BEGIN STUDY MATERIAL

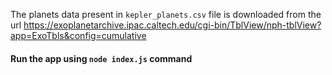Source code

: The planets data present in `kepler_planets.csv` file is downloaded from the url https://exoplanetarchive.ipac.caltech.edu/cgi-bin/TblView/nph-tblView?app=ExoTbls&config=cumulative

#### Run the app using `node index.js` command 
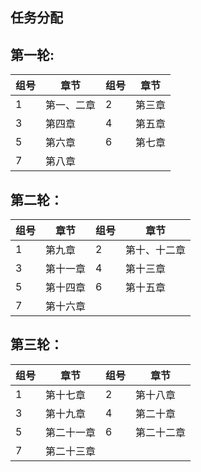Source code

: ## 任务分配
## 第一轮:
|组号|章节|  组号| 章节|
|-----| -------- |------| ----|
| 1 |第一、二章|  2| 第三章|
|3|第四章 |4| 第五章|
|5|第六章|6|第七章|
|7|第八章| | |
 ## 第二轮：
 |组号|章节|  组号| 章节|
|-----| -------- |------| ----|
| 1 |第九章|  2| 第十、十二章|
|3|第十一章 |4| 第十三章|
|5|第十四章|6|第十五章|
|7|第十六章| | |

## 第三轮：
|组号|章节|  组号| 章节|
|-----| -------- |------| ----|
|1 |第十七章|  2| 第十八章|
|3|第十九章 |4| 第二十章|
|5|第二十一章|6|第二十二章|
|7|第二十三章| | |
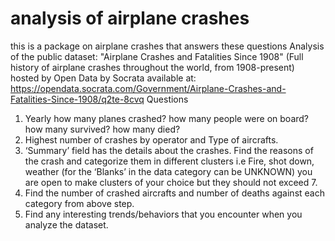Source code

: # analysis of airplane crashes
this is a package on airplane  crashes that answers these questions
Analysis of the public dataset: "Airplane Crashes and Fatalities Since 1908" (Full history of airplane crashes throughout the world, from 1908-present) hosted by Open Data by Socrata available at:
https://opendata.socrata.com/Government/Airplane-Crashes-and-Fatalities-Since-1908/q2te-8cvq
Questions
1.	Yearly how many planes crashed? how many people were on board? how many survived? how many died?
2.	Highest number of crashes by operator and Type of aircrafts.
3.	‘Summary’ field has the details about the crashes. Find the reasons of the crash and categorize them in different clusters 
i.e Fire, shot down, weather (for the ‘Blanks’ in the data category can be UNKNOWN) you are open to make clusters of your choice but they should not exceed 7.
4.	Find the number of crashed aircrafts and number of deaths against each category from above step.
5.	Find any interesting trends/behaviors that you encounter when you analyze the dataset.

END STUDY MATERIAL

> [PROBLEM DESCRIPTION]: Nothing but the records, restated word for word and stripped of images, belongs in the answer.

> [REPLY]:
Source code

: The planets data present in `kepler_planets.csv` file is downloaded from the url https://exoplanetarchive.ipac.caltech.edu/cgi-bin/TblView/nph-tblView?app=ExoTbls&config=cumulative

#### Run the app using `node index.js` command 
Source code

: ## 任务分配
## 第一轮:
|组号|章节|  组号| 章节|
|-----| -------- |------| ----|
| 1 |第一、二章|  2| 第三章|
|3|第四章 |4| 第五章|
|5|第六章|6|第七章|
|7|第八章| | |
 ## 第二轮：
 |组号|章节|  组号| 章节|
|-----| -------- |------| ----|
| 1 |第九章|  2| 第十、十二章|
|3|第十一章 |4| 第十三章|
|5|第十四章|6|第十五章|
|7|第十六章| | |

## 第三轮：
|组号|章节|  组号| 章节|
|-----| -------- |------| ----|
|1 |第十七章|  2| 第十八章|
|3|第十九章 |4| 第二十章|
|5|第二十一章|6|第二十二章|
|7|第二十三章| | |
Source code

: # analysis of airplane crashes
this is a package on airplane  crashes that answers these questions
Analysis of the public dataset: "Airplane Crashes and Fatalities Since 1908" (Full history of airplane crashes throughout the world, from 1908-present) hosted by Open Data by Socrata available at:
https://opendata.socrata.com/Government/Airplane-Crashes-and-Fatalities-Since-1908/q2te-8cvq
Questions
1.	Yearly how many planes crashed? how many people were on board? how many survived? how many died?
2.	Highest number of crashes by operator and Type of aircrafts.
3.	‘Summary’ field has the details about the crashes. Find the reasons of the crash and categorize them in different clusters 
i.e Fire, shot down, weather (for the ‘Blanks’ in the data category can be UNKNOWN) you are open to make clusters of your choice but they should not exceed 7.
4.	Find the number of crashed aircrafts and number of deaths against each category from above step.
5.	Find any interesting trends/behaviors that you encounter when you analyze the dataset.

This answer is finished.